**Exercise description**
Please give the number of lines in the records below that include "Sexta", with no other output.

**Given records**
☆ ☆ ☆ ☆ ☆

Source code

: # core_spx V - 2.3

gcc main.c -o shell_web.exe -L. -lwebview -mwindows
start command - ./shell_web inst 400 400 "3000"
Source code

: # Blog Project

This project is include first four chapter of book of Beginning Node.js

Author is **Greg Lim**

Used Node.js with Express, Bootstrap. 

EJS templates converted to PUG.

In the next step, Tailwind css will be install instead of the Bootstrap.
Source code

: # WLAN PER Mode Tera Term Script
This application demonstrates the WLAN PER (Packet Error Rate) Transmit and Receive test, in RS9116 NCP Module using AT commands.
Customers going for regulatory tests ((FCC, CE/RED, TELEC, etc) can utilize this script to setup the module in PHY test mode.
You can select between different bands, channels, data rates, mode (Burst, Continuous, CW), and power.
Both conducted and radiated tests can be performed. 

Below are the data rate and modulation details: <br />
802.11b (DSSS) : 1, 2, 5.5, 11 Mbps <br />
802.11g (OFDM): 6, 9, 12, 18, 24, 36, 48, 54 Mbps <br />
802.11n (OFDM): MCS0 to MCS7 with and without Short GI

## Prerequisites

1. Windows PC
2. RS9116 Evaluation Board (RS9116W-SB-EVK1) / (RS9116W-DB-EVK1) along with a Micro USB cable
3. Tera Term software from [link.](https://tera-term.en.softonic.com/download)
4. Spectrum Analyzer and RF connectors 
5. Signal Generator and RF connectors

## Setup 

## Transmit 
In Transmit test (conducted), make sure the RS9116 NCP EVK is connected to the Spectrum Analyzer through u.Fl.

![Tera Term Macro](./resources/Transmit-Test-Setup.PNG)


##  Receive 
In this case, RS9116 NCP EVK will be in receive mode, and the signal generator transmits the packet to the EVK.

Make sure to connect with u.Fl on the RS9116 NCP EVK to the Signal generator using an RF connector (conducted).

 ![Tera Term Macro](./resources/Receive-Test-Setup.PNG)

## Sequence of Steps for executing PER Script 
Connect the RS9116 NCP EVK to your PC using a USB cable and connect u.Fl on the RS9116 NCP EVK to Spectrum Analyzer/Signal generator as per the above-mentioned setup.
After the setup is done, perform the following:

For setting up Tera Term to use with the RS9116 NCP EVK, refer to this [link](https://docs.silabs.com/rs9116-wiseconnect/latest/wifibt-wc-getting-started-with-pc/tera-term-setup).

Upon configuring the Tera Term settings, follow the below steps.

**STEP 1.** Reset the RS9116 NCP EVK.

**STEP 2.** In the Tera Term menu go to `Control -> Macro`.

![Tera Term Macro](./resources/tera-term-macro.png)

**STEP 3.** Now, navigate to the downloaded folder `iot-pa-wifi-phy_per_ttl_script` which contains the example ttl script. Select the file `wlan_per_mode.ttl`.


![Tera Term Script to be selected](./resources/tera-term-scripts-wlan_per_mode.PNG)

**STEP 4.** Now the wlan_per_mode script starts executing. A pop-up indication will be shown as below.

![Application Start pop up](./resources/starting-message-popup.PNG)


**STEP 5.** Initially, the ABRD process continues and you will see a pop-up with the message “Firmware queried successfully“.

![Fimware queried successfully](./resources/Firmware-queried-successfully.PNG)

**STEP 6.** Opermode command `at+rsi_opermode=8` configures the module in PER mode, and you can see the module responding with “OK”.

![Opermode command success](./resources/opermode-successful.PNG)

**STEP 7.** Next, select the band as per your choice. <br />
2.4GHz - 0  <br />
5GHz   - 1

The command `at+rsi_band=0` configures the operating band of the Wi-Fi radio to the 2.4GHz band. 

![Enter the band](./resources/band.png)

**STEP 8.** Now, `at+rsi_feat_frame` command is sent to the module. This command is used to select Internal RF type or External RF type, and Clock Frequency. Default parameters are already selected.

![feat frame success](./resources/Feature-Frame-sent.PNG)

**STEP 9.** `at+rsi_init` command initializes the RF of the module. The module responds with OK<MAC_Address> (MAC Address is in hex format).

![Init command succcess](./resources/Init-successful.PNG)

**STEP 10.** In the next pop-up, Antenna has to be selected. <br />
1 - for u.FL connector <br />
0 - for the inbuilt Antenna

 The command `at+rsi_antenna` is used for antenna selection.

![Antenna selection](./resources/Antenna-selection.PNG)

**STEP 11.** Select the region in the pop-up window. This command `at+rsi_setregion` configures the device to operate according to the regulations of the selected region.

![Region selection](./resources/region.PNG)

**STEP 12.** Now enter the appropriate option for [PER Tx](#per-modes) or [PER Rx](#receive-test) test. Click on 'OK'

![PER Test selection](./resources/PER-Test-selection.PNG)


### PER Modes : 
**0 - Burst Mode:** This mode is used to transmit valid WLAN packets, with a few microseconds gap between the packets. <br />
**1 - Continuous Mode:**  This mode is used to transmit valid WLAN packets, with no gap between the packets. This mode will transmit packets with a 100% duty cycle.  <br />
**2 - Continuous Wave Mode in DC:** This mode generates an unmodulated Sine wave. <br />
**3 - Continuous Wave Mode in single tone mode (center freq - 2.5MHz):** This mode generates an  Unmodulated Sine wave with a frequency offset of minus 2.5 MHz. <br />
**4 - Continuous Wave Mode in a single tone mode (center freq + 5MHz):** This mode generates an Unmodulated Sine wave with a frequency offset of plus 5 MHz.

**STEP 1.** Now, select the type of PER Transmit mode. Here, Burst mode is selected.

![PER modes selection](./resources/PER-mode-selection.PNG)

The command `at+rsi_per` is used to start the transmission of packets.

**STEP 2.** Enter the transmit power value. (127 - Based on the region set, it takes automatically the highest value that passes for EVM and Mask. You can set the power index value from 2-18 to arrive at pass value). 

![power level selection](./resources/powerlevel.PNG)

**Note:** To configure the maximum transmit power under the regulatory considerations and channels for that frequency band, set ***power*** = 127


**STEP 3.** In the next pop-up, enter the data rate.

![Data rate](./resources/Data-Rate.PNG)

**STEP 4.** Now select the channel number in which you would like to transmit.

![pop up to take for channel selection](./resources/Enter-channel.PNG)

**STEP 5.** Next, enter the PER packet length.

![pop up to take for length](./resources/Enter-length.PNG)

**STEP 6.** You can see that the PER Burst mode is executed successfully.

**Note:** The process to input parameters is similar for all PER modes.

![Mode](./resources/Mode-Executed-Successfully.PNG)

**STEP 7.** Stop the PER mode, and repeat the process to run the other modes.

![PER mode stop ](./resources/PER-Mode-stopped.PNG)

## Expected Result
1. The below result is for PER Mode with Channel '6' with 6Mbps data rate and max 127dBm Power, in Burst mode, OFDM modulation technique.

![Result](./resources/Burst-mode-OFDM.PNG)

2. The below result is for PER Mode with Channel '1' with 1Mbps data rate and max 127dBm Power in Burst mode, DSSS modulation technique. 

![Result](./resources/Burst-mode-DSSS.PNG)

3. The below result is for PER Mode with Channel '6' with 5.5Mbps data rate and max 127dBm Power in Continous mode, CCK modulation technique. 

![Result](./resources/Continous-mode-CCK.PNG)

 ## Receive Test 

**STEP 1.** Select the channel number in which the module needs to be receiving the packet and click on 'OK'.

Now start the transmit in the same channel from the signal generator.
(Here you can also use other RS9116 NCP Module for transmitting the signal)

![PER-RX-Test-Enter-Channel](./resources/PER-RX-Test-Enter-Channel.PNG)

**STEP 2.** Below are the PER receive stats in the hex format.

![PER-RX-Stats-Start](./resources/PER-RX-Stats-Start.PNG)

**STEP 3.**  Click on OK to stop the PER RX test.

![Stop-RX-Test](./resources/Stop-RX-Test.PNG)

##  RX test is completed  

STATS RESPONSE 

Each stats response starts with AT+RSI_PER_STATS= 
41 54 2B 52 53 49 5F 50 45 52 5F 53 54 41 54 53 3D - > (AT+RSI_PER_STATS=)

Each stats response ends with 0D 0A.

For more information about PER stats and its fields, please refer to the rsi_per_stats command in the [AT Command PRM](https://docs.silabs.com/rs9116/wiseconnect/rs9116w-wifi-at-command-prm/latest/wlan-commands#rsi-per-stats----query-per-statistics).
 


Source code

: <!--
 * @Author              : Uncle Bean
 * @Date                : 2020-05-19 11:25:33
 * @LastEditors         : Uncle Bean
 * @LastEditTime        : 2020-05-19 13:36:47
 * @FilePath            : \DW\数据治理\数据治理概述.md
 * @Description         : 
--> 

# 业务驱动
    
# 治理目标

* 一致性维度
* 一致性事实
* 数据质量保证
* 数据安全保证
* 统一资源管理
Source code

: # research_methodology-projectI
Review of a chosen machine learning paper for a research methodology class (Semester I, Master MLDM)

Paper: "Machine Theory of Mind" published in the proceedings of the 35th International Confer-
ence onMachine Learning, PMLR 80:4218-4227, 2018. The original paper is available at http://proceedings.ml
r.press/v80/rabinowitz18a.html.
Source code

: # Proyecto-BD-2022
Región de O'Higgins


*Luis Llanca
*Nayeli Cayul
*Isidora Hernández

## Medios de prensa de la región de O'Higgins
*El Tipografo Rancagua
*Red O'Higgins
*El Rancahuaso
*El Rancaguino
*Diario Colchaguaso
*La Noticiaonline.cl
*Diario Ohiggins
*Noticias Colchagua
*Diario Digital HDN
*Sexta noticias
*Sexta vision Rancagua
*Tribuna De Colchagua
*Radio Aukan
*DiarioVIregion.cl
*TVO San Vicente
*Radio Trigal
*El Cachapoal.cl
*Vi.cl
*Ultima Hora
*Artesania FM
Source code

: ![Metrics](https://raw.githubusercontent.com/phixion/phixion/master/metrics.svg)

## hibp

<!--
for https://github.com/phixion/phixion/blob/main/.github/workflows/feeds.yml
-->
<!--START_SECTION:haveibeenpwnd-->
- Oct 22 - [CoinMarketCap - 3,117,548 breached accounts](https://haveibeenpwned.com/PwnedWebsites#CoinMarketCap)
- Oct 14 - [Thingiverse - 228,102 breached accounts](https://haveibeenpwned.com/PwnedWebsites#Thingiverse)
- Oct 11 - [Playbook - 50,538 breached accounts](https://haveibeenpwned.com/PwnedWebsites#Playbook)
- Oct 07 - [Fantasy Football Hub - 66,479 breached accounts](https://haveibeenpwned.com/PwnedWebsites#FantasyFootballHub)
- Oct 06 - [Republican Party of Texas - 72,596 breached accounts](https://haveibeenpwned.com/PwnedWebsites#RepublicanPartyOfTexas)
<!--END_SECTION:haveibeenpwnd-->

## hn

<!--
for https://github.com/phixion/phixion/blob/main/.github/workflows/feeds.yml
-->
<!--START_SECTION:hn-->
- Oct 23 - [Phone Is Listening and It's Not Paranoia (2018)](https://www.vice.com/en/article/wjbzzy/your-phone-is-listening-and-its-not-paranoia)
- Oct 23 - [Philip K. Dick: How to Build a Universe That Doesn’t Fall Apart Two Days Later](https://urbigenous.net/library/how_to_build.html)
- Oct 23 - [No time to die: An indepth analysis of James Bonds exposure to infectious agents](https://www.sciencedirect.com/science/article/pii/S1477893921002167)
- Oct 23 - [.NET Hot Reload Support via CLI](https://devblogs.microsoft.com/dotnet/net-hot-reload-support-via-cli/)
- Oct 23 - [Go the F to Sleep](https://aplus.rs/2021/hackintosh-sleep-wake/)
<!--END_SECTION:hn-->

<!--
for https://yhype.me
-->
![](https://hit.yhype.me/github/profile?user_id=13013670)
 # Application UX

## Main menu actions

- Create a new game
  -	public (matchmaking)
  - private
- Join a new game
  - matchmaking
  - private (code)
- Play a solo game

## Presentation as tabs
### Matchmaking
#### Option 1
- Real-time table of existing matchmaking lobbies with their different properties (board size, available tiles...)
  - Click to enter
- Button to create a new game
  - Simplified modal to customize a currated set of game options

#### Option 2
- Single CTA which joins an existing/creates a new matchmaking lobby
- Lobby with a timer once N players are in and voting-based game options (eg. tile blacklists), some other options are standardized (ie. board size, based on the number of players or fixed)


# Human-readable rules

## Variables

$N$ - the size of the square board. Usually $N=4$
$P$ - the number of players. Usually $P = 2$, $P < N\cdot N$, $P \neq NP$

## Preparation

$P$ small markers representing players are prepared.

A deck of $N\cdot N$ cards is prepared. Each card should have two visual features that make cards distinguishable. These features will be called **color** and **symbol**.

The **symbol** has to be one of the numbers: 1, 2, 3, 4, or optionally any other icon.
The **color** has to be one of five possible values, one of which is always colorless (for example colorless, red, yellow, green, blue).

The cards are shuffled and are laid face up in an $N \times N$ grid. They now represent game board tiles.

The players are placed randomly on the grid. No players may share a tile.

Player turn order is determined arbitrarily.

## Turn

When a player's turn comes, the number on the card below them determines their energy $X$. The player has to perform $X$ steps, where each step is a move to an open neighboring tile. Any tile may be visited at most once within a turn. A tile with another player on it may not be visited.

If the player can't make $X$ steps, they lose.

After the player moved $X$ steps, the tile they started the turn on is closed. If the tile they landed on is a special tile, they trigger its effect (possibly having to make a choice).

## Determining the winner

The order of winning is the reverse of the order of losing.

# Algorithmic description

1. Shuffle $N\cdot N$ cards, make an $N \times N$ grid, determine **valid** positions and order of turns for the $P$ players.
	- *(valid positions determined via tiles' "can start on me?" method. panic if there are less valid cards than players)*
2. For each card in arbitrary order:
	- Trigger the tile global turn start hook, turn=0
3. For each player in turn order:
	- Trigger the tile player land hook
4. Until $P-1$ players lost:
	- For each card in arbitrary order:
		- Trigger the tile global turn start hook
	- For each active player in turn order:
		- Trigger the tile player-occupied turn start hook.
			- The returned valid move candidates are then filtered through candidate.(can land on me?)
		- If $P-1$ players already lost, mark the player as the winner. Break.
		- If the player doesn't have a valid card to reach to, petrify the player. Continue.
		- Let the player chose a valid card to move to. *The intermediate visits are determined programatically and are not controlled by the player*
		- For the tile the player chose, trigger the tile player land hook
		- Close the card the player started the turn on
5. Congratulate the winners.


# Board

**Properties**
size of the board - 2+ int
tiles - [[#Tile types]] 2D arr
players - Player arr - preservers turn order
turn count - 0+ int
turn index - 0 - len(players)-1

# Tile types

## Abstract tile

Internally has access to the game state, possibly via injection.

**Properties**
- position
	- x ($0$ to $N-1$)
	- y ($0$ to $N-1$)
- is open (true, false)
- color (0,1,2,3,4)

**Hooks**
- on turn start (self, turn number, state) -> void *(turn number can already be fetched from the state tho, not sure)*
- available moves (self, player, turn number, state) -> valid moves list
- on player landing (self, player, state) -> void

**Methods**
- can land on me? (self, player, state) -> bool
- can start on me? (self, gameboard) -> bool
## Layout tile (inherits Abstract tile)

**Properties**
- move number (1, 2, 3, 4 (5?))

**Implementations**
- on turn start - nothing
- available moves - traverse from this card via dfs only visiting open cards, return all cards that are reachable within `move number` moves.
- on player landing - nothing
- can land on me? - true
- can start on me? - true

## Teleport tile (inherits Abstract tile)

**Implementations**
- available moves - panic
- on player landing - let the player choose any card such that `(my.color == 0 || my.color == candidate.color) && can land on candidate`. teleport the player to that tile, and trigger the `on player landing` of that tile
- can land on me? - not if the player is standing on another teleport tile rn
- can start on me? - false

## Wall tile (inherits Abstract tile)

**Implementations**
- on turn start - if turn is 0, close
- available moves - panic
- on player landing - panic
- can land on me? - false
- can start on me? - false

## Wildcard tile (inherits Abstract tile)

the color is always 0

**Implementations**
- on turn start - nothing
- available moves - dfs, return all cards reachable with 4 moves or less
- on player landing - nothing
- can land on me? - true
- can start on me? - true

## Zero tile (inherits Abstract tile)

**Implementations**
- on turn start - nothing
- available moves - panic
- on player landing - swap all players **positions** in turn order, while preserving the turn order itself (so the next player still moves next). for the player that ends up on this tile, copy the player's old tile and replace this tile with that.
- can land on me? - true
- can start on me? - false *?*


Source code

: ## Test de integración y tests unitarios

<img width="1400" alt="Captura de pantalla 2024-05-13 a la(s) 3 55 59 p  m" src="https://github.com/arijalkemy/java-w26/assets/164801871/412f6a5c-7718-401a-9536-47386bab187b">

☆ ☆ ☆ ☆ ☆

**The answer**
2